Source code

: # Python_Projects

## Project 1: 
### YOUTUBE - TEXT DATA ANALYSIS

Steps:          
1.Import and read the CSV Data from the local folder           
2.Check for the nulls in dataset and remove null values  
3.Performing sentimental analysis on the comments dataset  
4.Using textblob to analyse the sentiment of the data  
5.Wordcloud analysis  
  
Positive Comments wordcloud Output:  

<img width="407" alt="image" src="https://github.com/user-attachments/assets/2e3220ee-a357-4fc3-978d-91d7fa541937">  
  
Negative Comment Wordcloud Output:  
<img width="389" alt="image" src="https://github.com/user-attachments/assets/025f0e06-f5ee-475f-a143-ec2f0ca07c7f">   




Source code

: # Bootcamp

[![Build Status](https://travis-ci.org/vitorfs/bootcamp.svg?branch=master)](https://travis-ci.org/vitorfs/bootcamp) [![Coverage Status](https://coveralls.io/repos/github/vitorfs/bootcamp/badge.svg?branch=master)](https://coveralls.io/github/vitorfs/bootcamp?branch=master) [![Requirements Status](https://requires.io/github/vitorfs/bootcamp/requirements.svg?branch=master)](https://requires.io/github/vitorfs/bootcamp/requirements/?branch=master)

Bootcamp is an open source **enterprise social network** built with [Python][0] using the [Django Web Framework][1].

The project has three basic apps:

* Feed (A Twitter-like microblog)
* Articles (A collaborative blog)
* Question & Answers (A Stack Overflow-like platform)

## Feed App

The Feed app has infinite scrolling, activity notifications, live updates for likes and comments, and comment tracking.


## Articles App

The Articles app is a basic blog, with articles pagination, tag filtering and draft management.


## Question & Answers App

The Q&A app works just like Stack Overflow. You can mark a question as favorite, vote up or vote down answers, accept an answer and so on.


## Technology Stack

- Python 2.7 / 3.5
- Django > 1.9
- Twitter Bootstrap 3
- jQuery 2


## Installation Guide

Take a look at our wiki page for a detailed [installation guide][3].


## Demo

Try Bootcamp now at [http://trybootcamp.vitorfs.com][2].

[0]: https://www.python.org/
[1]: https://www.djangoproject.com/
==========
#### WHAT THE TASK ASKS
Copy each line in the entries above where "with" turns up.

#### ANSWER TO THIS TASK
Bootcamp is an open source **enterprise social network** built with [Python][0] using the [Django Web Framework][1].
The Articles app is a basic blog, with articles pagination, tag filtering and draft management.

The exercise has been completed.